Activity. Only lines that contain the word "commands" are to be returned from the data below.

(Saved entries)

____________________

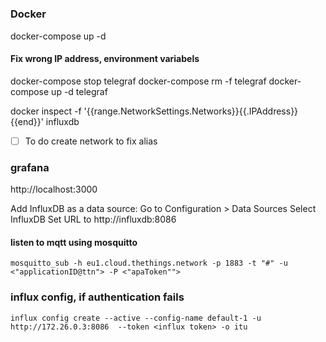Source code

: #

### Docker 
docker-compose up -d

#### Fix wrong IP address, environment variabels

docker-compose stop telegraf
docker-compose rm -f telegraf
docker-compose up -d telegraf 

docker inspect -f '{{range.NetworkSettings.Networks}}{{.IPAddress}}{{end}}' influxdb

- [ ] To do create network to fix alias


### grafana
http://localhost:3000

Add InfluxDB as a data source:
Go to Configuration > Data Sources
Select InfluxDB
Set URL to http://influxdb:8086

#### listen to mqtt using mosquitto

`mosquitto_sub -h eu1.cloud.thethings.network -p 1883 -t "#" -u <"applicationID@ttn"> -P <"apaToken"">`

### influx config, if authentication fails

`influx config create --active --config-name default-1 -u http://172.26.0.3:8086  --token <influx token> -o itu`
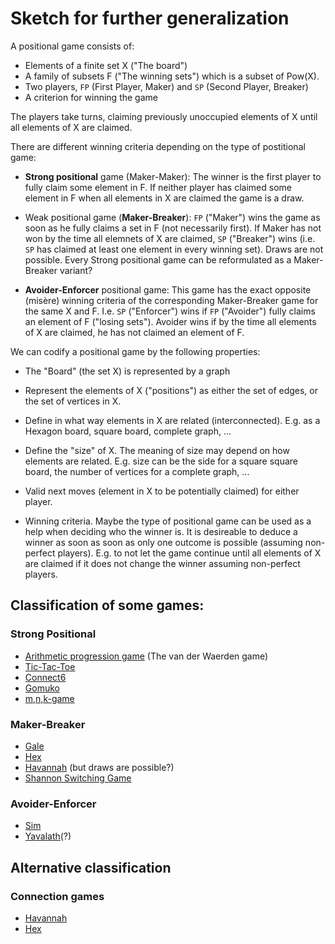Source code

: # Sketch for further generalization

A positional game consists of:

- Elements of a finite set X ("The board")
- A family of subsets F ("The winning sets") which is a subset of Pow(X).
- Two players, `FP` (First Player, Maker) and `SP` (Second Player, Breaker)
- A criterion for winning the game

The players take turns, claiming previously unoccupied elements of X until all elements of X are claimed.

There are different winning criteria depending on the type of postitional game:

- **Strong positional** game (Maker-Maker): The winner is the first player to fully claim some element in F. If neither
  player has claimed some element in F when all elements in X are claimed the game is a draw.

- Weak positional game (**Maker-Breaker**): `FP` ("Maker") wins the game as soon as he fully claims a
  set in F (not necessarily first). If Maker has not won by the time all elemnets of X are claimed, 
  `SP` ("Breaker") wins (i.e. `SP` has claimed at least one element in every winning set). Draws are not possible. Every
  Strong positional game can be reformulated as a Maker-Breaker variant?

- **Avoider-Enforcer** positional game: This game has the exact opposite (misère) winning criteria of the
  corresponding Maker-Breaker game for the same X and F. I.e. `SP` ("Enforcer") wins if `FP` ("Avoider") fully
  claims an element of F ("losing sets"). Avoider wins if by the time all elements of X are claimed, he has not
  claimed an element of F.


We can codify a positional game by the following properties:

- The "Board" (the set X) is represented by a graph

- Represent the elements of X ("positions") as either the set of edges, or the set of vertices in X.

- Define in what way elements in X are related (interconnected). E.g. as a Hexagon board, square board, complete graph, ...

- Define the "size" of X. The meaning of size may depend on how elements are related. E.g. size can be the side for a square square board, the number of vertices for a complete graph, ...

- Valid next moves (element in X to be potentially claimed) for either player.

- Winning criteria. Maybe the type of positional game can be used as a help when deciding who the winner is. It is desireable to
  deduce a winner as soon as soon as only one outcome is possible (assuming non-perfect players). E.g. to not let the game continue until
  all elements of X are claimed if it does not change the winner assuming non-perfect players.


## Classification of some games:

### Strong Positional

- [Arithmetic progression game](https://en.wikipedia.org/wiki/Arithmetic_progression_game) (The van der Waerden game)
- [Tic-Tac-Toe](https://en.wikipedia.org/wiki/Tic-tac-toe)
- [Connect6](https://en.wikipedia.org/wiki/Connect6)
- [Gomuko](https://en.wikipedia.org/wiki/Gomoku)
- [m,n,k-game](https://en.wikipedia.org/wiki/M,n,k-game)


### Maker-Breaker

- [Gale](https://en.wikipedia.org/wiki/Shannon_switching_game#Gale)
- [Hex](https://en.wikipedia.org/wiki/Hex_(board_game))
- [Havannah](https://en.wikipedia.org/wiki/Havannah) (but draws are possible?)
- [Shannon Switching Game](https://en.wikipedia.org/wiki/Shannon_switching_game)


### Avoider-Enforcer

- [Sim](https://en.wikipedia.org/wiki/Sim_(pencil_game))
- [Yavalath](https://de.wikipedia.org/wiki/Yavalath)(?)


## Alternative classification

### Connection games

- [Havannah](https://en.wikipedia.org/wiki/Havannah)
- [Hex](https://en.wikipedia.org/wiki/Hex_(board_game))
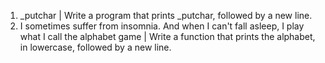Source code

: 1. _putchar | Write a program that prints _putchar, followed by a new line.
2. I sometimes suffer from insomnia. And when I can't fall asleep, I play what I call the alphabet game | Write a function that prints the alphabet, in lowercase, followed by a new line.
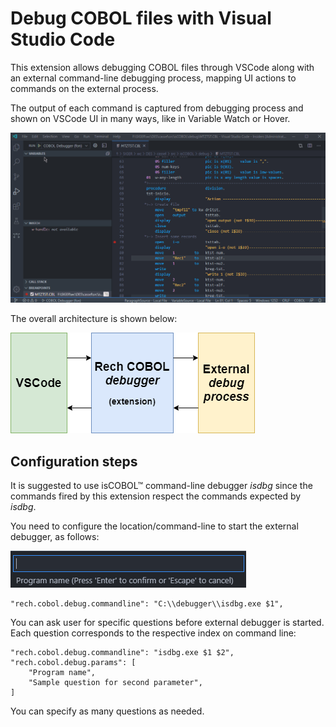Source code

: # Debug COBOL files with Visual Studio Code

This extension allows debugging COBOL files through VSCode along with an external command-line debugging process, mapping UI actions to commands on the external process.

The output of each command is captured from debugging process and shown on VSCode UI in many ways, like in Variable Watch or Hover.

!['Debugger usage' Debugger usage](images/rech-cobol-debugger-usage.gif)

The overall architecture is shown below:

!['Extension architecture' Extension architecture](images/rech-cobol-debugger-diagram.png)

## Configuration steps

It is suggested to use isCOBOL™ command-line debugger _isdbg_ since the commands fired by this extension respect the commands expected by _isdbg_.

You need to configure the location/command-line to start the external debugger, as follows:

!['Input UI' Input UI](images/program-name-input.png)

    "rech.cobol.debug.commandline": "C:\\debugger\\isdbg.exe $1",

You can ask user for specific questions before external debugger is started. Each question corresponds to the respective index on command line:

    "rech.cobol.debug.commandline": "isdbg.exe $1 $2",
    "rech.cobol.debug.params": [
        "Program name",
        "Sample question for second parameter",
    ]

You can specify as many questions as needed.
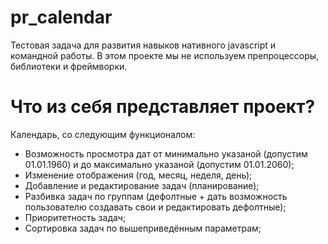 # pr_calendar

Тестовая задача для развития навыков нативного javascript и командной работы. В этом проекте мы не используем препроцессоры, библиотеки и фреймворки.

# Что из себя представляет проект?

 Календарь, со следующим функционалом:
 - Возможность просмотра дат от минимально указаной (допустим 01.01.1960) и до максимально указаной (допустим 01.01.2060);
 - Изменение отображения (год, месяц, неделя, день);
 - Добавление и редактирование задач (планирование);
 - Разбивка задач по группам (дефолтные + дать возможность пользователю создавать свои и редактировать дефолтные);
 - Приоритетность задач;
 - Сортировка задач по вышеприведённым параметрам;
 

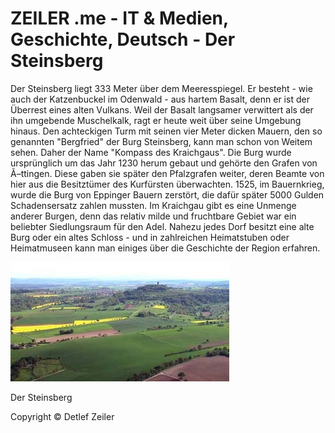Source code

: # ZEILER .me - IT & Medien, Geschichte, Deutsch - Der Steinsberg

Der Steinsberg liegt 333 Meter über dem Meeresspiegel. Er besteht - wie auch der Katzenbuckel im Odenwald - aus hartem Basalt, denn er ist der Überrest eines alten Vulkans. Weil der Basalt langsamer verwittert als der ihn umgebende Muschelkalk, ragt er heute weit über seine Umgebung hinaus. Den achteckigen Turm mit seinen vier Meter dicken Mauern, den so genannten "Bergfried" der Burg Steinsberg, kann man schon von Weitem sehen. Daher der Name "Kompass des Kraichgaus". Die Burg wurde ursprünglich um das Jahr 1230 herum gebaut und gehörte den Grafen von Ã–ttingen. Diese gaben sie später den Pfalzgrafen weiter, deren Beamte von hier aus die Besitztümer des Kurfürsten überwachten. 1525, im Bauernkrieg, wurde die Burg von Eppinger Bauern zerstört, die dafür später 5000 Gulden Schadensersatz zahlen mussten. Im Kraichgau gibt es eine Unmenge anderer Burgen, denn das relativ milde und fruchtbare Gebiet war ein beliebter Siedlungsraum für den Adel. Nahezu jedes Dorf besitzt eine alte Burg oder ein altes Schloss - und in zahlreichen Heimatstuben oder Heimatmuseen kann man einiges über die Geschichte der Region erfahren.

![](der-steinsberg-1.jpg)

Der Steinsberg

Copyright © Detlef Zeiler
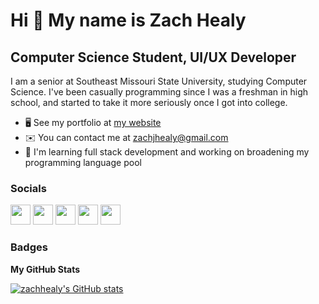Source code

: Hi 👋 My name is Zach Healy
===========================  
Computer Science Student, UI/UX Developer
-------------------------- 
I am a senior at Southeast Missouri State University, studying Computer Science. I've been casually programming since I was a freshman in high school, and started to take it more seriously once I got into college. 
* 🖥️  See my portfolio at [my website](http://zjhealy.com)
* ✉️  You can contact me at [zachjhealy@gmail.com](mailto:zachjhealy@gmail.com)
* 🧠  I'm learning full stack development and working on broadening my programming language pool


### Socials

<p align="left"> <a href="https://discord.com/users/zjhealy#0192" target="_blank" rel="noreferrer"><img src="https://raw.githubusercontent.com/danielcranney/readme-generator/main/public/icons/socials/discord.svg" width="32" height="32" /></a> <a href="https://www.github.com/zachhealy" target="_blank" rel="noreferrer"><img src="https://raw.githubusercontent.com/danielcranney/readme-generator/main/public/icons/socials/github.svg" width="32" height="32" /></a> <a href="https://www.linkedin.com/in/zachary-healy-8665a51b7/" target="_blank" rel="noreferrer"><img src="https://raw.githubusercontent.com/danielcranney/readme-generator/main/public/icons/socials/linkedin.svg" width="32" height="32" /></a> <a href="https://www.stackoverflow.com/users/18968483/zach-healy" target="_blank" rel="noreferrer"><img src="https://raw.githubusercontent.com/danielcranney/readme-generator/main/public/icons/socials/stackoverflow.svg" width="32" height="32" /></a> <a href="https://www.twitter.com/zjhealy" target="_blank" rel="noreferrer"><img src="https://raw.githubusercontent.com/danielcranney/readme-generator/main/public/icons/socials/twitter.svg" width="32" height="32" /></a></p>

### Badges

<b>My GitHub Stats</b>

<a href="http://www.github.com/zachhealy"><img src="https://github-readme-stats.vercel.app/api?username=zachhealy&show_icons=true&hide=contribs&title_color=0891b2&text_color=ffffff&icon_color=0891b2&bg_color=1c1917&hide_border=true&show_icons=true" alt="zachhealy's GitHub stats" /></a>
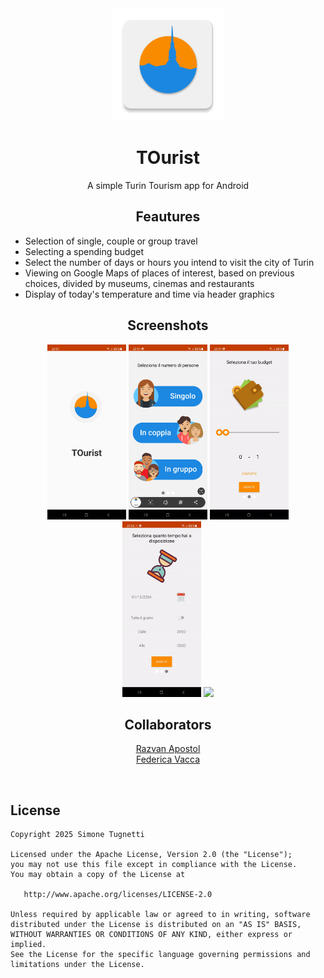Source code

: <div align="center">
 
 <img src="app/src/main/logotourist-web.png" width="180" height="180">
 <h1>TOurist</h1>
 <p>A simple Turin Tourism app for Android</p>

</div>

<h2 align="center">Feautures</h2>

- Selection of single, couple or group travel
- Selecting a spending budget
- Select the number of days or hours you intend to visit the city of Turin
- Viewing on Google Maps of places of interest, based on previous choices, divided by museums, cinemas and restaurants
- Display of today's temperature and time via header graphics

<div align="center">

 <h2>Screenshots</h2>

 <img src="screenshots/Splashscreen.jpg" width="25%" />
 <img src="screenshots/Group.jpg" width="25%" />
 <img src="screenshots/Budget.gif" width="25%" />
 <img src="screenshots/Time.gif" width="25%" />
 <img src="screenshots/MapAndPlaces.gif" width="25%" />

</div>

<div align="center">

 <h2>Collaborators</h2>

  [Razvan Apostol](https://github.com/r-apostol-9618)
  <br>
  [Federica Vacca](https://github.com/bakicchan)

</div>

&nbsp;

License
-------

    Copyright 2025 Simone Tugnetti

    Licensed under the Apache License, Version 2.0 (the "License");
    you may not use this file except in compliance with the License.
    You may obtain a copy of the License at

       http://www.apache.org/licenses/LICENSE-2.0

    Unless required by applicable law or agreed to in writing, software
    distributed under the License is distributed on an "AS IS" BASIS,
    WITHOUT WARRANTIES OR CONDITIONS OF ANY KIND, either express or implied.
    See the License for the specific language governing permissions and
    limitations under the License.



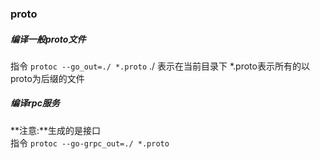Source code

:  ### proto
##### 编译一般proto文件
指令
`protoc --go_out=./ *.proto`
./ 表示在当前目录下   *.proto表示所有的以proto为后缀的文件


##### 编译rpc服务
**注意:**生成的是接口 <br>
指令
`protoc --go-grpc_out=./ *.proto`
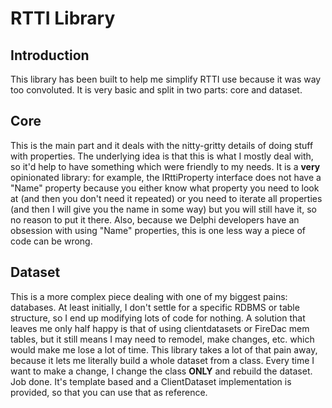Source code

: # RTTI Library #

## Introduction ##
This library has been built to help me simplify
RTTI use because it was way too convoluted. 
It is very basic and split in two parts: core and
dataset.

## Core ##
This is the main part and it deals with the nitty-gritty
details of doing stuff with properties. The underlying idea is that this is what I mostly deal with, so it'd help to have something which were friendly to my needs.
It is a **very** opinionated library: for example, the IRttiProperty interface does not have a "Name" property because you either know what property you need to look at (and then you don't need it repeated) or you need to iterate all properties (and then I will give you the name in some way) but you will still have it, so no reason to put it there. Also, because we Delphi developers have an obsession with using "Name" properties, this is one less way a piece of code can be wrong.

## Dataset ##
This is a more complex piece dealing with one of my biggest pains: databases. At least initially, I don't settle for a specific RDBMS or table structure, so I end up modifying lots of code for nothing. A solution that leaves me only half happy is that of using clientdatasets or FireDac mem tables, but it still means I may need to remodel, make changes, etc. which would make me lose a lot of time. This library takes a lot of that pain away, because it lets me literally build a whole dataset from a class. Every time I want to make a change, I change the class **ONLY** and rebuild the dataset. Job done. 
It's template based and a ClientDataset implementation is provided, so that you can use that as reference.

____________________

Exercise solution.
This extension allows debugging COBOL files through VSCode along with an external command-line debugging process, mapping UI actions to commands on the external process.
It is suggested to use isCOBOL™ command-line debugger _isdbg_ since the commands fired by this extension respect the commands expected by _isdbg_.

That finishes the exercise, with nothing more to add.